On the other hand, I can't help but exhale a big sigh of unfettered joy at finally being able to put down that armor, lower that particular sword, take off that heavy coat of topical obligation and breathe a bit more freely, both personally and professionally.
Truly, for all those years it was often ridiculously difficult to wake up in the morning and read the newswires and not feel appalled by something ugly and nefarious recently inflicted upon the world by the worst administration in modern history, to such a degree that I found it impossible not to vent that frustration on the page. To be an opinion columnist, to see and feel what was going on in the world and merely shrug it off, to stay lukewarm and moderate and perky? Inconceivable.
It now feels a bit like the journalistic equivalent of completing a rough tour of duty in a land of acrimony and intolerance and Donny Rumsfeld's greasy fetish dungeon. "Exhausting" doesn't begin to cover it. "Relieved" seems inadequate. Ecstatic? Liberated? Shocked and awed? That's more like it. God knows I don't ever want to go back.
Except, of course, when using Bush as a reference point, an acid test, a new kind of perfect punch line. Discussing the Bush Years as a thing we endured, a dark chapter finally completed, that insane car crash we miraculously survived, and contrasting it to the new Obama Method? Oh, hell yes. Referring to Bush in the past tense? I can get used to that.
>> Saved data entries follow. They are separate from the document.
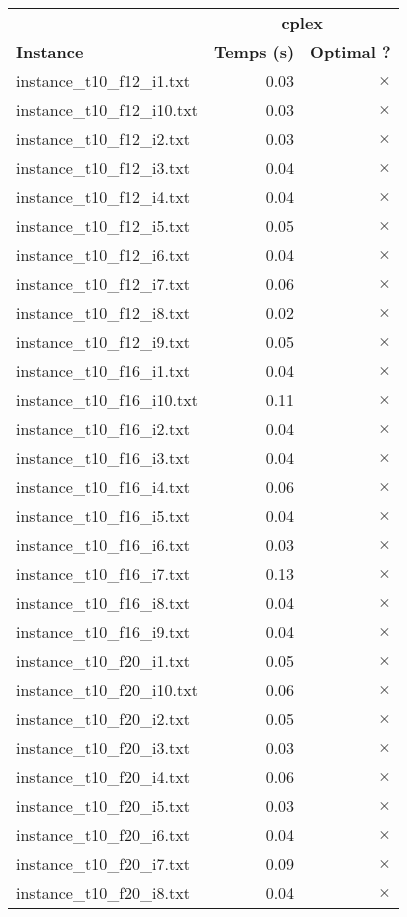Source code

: \documentclass{article}
\begin{document}
\begin{center}
\renewcommand{\arraystretch}{1.4} 
\begin{tabular}{lrr}
	\hline
 & \multicolumn{2}{c}{\textbf{cplex}}\\
\textbf{Instance}  & \textbf{Temps (s)} & \textbf{Optimal ?} \\\hline

instance\_t10\_f12\_i1.txt & 0.03 & 
$\times$
\\
instance\_t10\_f12\_i10.txt & 0.03 & 
$\times$
\\
instance\_t10\_f12\_i2.txt & 0.03 & 
$\times$
\\
instance\_t10\_f12\_i3.txt & 0.04 & 
$\times$
\\
instance\_t10\_f12\_i4.txt & 0.04 & 
$\times$
\\
instance\_t10\_f12\_i5.txt & 0.05 & 
$\times$
\\
instance\_t10\_f12\_i6.txt & 0.04 & 
$\times$
\\
instance\_t10\_f12\_i7.txt & 0.06 & 
$\times$
\\
instance\_t10\_f12\_i8.txt & 0.02 & 
$\times$
\\
instance\_t10\_f12\_i9.txt & 0.05 & 
$\times$
\\
instance\_t10\_f16\_i1.txt & 0.04 & 
$\times$
\\
instance\_t10\_f16\_i10.txt & 0.11 & 
$\times$
\\
instance\_t10\_f16\_i2.txt & 0.04 & 
$\times$
\\
instance\_t10\_f16\_i3.txt & 0.04 & 
$\times$
\\
instance\_t10\_f16\_i4.txt & 0.06 & 
$\times$
\\
instance\_t10\_f16\_i5.txt & 0.04 & 
$\times$
\\
instance\_t10\_f16\_i6.txt & 0.03 & 
$\times$
\\
instance\_t10\_f16\_i7.txt & 0.13 & 
$\times$
\\
instance\_t10\_f16\_i8.txt & 0.04 & 
$\times$
\\
instance\_t10\_f16\_i9.txt & 0.04 & 
$\times$
\\
instance\_t10\_f20\_i1.txt & 0.05 & 
$\times$
\\
instance\_t10\_f20\_i10.txt & 0.06 & 
$\times$
\\
instance\_t10\_f20\_i2.txt & 0.05 & 
$\times$
\\
instance\_t10\_f20\_i3.txt & 0.03 & 
$\times$
\\
instance\_t10\_f20\_i4.txt & 0.06 & 
$\times$
\\
instance\_t10\_f20\_i5.txt & 0.03 & 
$\times$
\\
instance\_t10\_f20\_i6.txt & 0.04 & 
$\times$
\\
instance\_t10\_f20\_i7.txt & 0.09 & 
$\times$
\\
instance\_t10\_f20\_i8.txt & 0.04 & 
$\times$
\\
\hline\end{tabular}
\end{center}
\end{document}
Will it now be a bit more challenging to find other equally rich veins of material, now that the tone has changed and Obama is already proving to be so solid, so deeply intelligent, misprision-free, so absolutely, diametrically opposite of everything BushCo stood for? Maybe.
Then again, no. The bad/good news is there really is no shortage. There is always plenty of corruption, abuse, atrocity, plenty of secretly gay pastors and gluttonous CEOs and gay-hating Repubs and yes, even humiliating Dems to go around.
But make no mistake, while my overfed inner cynic is sad to see Bush amble off to the ranch, I don't plan on carrying that level of cynicism and outrage forward. Bush was a special case, requiring special amounts of controlled indignation to meet his level of nonstop maltreatment. The Obama Era will, it's already obvious, have no such tone, no such fire hose of malevolence and outright idiocy, and will thus require no such blistering response.
And while I certainly don't plan to switch gears entirely and sing a new, feel-good, warm 'n' fuzzy song with this column, I do certainly intend to relish playing with a new color palette, to look elsewhere for inspiration and tonal shift, and fully add my voice to the joyous global mantra the planet is still shouting from the rooftops: "Bush-free since 2009!"